_Exercise prompt_:
Give back the full data, retyped precisely.

_Material for the task_:
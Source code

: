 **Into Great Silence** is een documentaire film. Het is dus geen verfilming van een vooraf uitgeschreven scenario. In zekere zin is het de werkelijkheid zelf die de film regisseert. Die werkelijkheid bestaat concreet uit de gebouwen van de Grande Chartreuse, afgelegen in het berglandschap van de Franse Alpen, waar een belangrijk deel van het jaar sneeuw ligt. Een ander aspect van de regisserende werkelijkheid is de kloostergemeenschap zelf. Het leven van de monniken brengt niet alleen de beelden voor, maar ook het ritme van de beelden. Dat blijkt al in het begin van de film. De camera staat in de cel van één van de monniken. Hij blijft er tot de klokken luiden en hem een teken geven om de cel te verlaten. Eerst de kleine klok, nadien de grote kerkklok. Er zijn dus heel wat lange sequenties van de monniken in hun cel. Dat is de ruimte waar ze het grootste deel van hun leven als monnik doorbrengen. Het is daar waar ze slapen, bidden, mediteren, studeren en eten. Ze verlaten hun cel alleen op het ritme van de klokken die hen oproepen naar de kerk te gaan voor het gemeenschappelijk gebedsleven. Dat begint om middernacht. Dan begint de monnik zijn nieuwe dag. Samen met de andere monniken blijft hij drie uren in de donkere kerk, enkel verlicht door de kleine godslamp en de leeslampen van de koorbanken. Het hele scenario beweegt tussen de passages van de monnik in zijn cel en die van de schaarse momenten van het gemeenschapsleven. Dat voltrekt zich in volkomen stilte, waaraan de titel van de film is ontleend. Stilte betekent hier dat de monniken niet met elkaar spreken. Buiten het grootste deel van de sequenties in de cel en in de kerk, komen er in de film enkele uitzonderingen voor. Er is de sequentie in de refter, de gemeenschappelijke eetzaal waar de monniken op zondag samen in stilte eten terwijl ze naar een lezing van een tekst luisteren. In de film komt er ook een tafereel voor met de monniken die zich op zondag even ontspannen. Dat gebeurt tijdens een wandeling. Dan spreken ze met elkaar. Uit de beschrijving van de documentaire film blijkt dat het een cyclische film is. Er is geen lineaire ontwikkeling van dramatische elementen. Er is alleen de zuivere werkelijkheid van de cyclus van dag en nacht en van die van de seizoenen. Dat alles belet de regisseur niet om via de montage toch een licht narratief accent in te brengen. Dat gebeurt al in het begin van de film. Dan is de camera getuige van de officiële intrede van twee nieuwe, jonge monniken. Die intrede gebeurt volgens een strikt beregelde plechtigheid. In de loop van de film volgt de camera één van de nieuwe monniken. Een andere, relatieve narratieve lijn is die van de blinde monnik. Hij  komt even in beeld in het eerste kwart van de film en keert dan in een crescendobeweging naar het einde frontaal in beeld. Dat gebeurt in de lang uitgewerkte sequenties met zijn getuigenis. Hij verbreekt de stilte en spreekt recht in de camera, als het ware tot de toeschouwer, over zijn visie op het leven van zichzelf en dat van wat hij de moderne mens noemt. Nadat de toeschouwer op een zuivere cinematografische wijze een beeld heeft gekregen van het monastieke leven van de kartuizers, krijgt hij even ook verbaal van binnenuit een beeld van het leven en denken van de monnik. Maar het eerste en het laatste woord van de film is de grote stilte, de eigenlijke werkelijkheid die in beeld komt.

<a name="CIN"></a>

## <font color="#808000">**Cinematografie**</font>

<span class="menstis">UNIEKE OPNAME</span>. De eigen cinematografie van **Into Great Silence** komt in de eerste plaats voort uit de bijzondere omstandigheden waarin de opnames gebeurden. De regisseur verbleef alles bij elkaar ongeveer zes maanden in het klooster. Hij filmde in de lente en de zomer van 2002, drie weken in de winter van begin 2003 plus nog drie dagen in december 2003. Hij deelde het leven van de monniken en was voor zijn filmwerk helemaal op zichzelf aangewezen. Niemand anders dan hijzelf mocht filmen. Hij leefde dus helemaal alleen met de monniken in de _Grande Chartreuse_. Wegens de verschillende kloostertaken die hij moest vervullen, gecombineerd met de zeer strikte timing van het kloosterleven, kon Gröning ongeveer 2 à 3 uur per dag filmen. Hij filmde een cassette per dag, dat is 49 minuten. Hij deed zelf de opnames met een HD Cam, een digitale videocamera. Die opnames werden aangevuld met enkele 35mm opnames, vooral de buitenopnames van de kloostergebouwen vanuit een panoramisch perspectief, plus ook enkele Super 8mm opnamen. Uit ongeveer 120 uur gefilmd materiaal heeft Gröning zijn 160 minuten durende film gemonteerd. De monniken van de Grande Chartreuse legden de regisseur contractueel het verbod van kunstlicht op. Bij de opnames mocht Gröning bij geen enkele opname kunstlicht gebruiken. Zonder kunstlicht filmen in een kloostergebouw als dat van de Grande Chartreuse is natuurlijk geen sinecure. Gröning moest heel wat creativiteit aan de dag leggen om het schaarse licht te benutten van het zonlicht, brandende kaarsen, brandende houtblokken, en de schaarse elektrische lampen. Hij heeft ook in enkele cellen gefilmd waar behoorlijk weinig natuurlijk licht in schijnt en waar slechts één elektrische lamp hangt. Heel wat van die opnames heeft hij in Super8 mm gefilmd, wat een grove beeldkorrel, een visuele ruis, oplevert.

_Exercise solution_:
Source code

: **Into Great Silence** is een documentaire film. Het is dus geen verfilming van een vooraf uitgeschreven scenario. In zekere zin is het de werkelijkheid zelf die de film regisseert. Die werkelijkheid bestaat concreet uit de gebouwen van de Grande Chartreuse, afgelegen in het berglandschap van de Franse Alpen, waar een belangrijk deel van het jaar sneeuw ligt. Een ander aspect van de regisserende werkelijkheid is de kloostergemeenschap zelf. Het leven van de monniken brengt niet alleen de beelden voor, maar ook het ritme van de beelden. Dat blijkt al in het begin van de film. De camera staat in de cel van één van de monniken. Hij blijft er tot de klokken luiden en hem een teken geven om de cel te verlaten. Eerst de kleine klok, nadien de grote kerkklok. Er zijn dus heel wat lange sequenties van de monniken in hun cel. Dat is de ruimte waar ze het grootste deel van hun leven als monnik doorbrengen. Het is daar waar ze slapen, bidden, mediteren, studeren en eten. Ze verlaten hun cel alleen op het ritme van de klokken die hen oproepen naar de kerk te gaan voor het gemeenschappelijk gebedsleven. Dat begint om middernacht. Dan begint de monnik zijn nieuwe dag. Samen met de andere monniken blijft hij drie uren in de donkere kerk, enkel verlicht door de kleine godslamp en de leeslampen van de koorbanken. Het hele scenario beweegt tussen de passages van de monnik in zijn cel en die van de schaarse momenten van het gemeenschapsleven. Dat voltrekt zich in volkomen stilte, waaraan de titel van de film is ontleend. Stilte betekent hier dat de monniken niet met elkaar spreken. Buiten het grootste deel van de sequenties in de cel en in de kerk, komen er in de film enkele uitzonderingen voor. Er is de sequentie in de refter, de gemeenschappelijke eetzaal waar de monniken op zondag samen in stilte eten terwijl ze naar een lezing van een tekst luisteren. In de film komt er ook een tafereel voor met de monniken die zich op zondag even ontspannen. Dat gebeurt tijdens een wandeling. Dan spreken ze met elkaar. Uit de beschrijving van de documentaire film blijkt dat het een cyclische film is. Er is geen lineaire ontwikkeling van dramatische elementen. Er is alleen de zuivere werkelijkheid van de cyclus van dag en nacht en van die van de seizoenen. Dat alles belet de regisseur niet om via de montage toch een licht narratief accent in te brengen. Dat gebeurt al in het begin van de film. Dan is de camera getuige van de officiële intrede van twee nieuwe, jonge monniken. Die intrede gebeurt volgens een strikt beregelde plechtigheid. In de loop van de film volgt de camera één van de nieuwe monniken. Een andere, relatieve narratieve lijn is die van de blinde monnik. Hij  komt even in beeld in het eerste kwart van de film en keert dan in een crescendobeweging naar het einde frontaal in beeld. Dat gebeurt in de lang uitgewerkte sequenties met zijn getuigenis. Hij verbreekt de stilte en spreekt recht in de camera, als het ware tot de toeschouwer, over zijn visie op het leven van zichzelf en dat van wat hij de moderne mens noemt. Nadat de toeschouwer op een zuivere cinematografische wijze een beeld heeft gekregen van het monastieke leven van de kartuizers, krijgt hij even ook verbaal van binnenuit een beeld van het leven en denken van de monnik. Maar het eerste en het laatste woord van de film is de grote stilte, de eigenlijke werkelijkheid die in beeld komt.

<a name="CIN"></a>

## <font color="#808000">**Cinematografie**</font>

<span class="menstis">UNIEKE OPNAME</span>. De eigen cinematografie van **Into Great Silence** komt in de eerste plaats voort uit de bijzondere omstandigheden waarin de opnames gebeurden. De regisseur verbleef alles bij elkaar ongeveer zes maanden in het klooster. Hij filmde in de lente en de zomer van 2002, drie weken in de winter van begin 2003 plus nog drie dagen in december 2003. Hij deelde het leven van de monniken en was voor zijn filmwerk helemaal op zichzelf aangewezen. Niemand anders dan hijzelf mocht filmen. Hij leefde dus helemaal alleen met de monniken in de _Grande Chartreuse_. Wegens de verschillende kloostertaken die hij moest vervullen, gecombineerd met de zeer strikte timing van het kloosterleven, kon Gröning ongeveer 2 à 3 uur per dag filmen. Hij filmde een cassette per dag, dat is 49 minuten. Hij deed zelf de opnames met een HD Cam, een digitale videocamera. Die opnames werden aangevuld met enkele 35mm opnames, vooral de buitenopnames van de kloostergebouwen vanuit een panoramisch perspectief, plus ook enkele Super 8mm opnamen. Uit ongeveer 120 uur gefilmd materiaal heeft Gröning zijn 160 minuten durende film gemonteerd. De monniken van de Grande Chartreuse legden de regisseur contractueel het verbod van kunstlicht op. Bij de opnames mocht Gröning bij geen enkele opname kunstlicht gebruiken. Zonder kunstlicht filmen in een kloostergebouw als dat van de Grande Chartreuse is natuurlijk geen sinecure. Gröning moest heel wat creativiteit aan de dag leggen om het schaarse licht te benutten van het zonlicht, brandende kaarsen, brandende houtblokken, en de schaarse elektrische lampen. Hij heeft ook in enkele cellen gefilmd waar behoorlijk weinig natuurlijk licht in schijnt en waar slechts één elektrische lamp hangt. Heel wat van die opnames heeft hij in Super8 mm gefilmd, wat een grove beeldkorrel, een visuele ruis, oplevert.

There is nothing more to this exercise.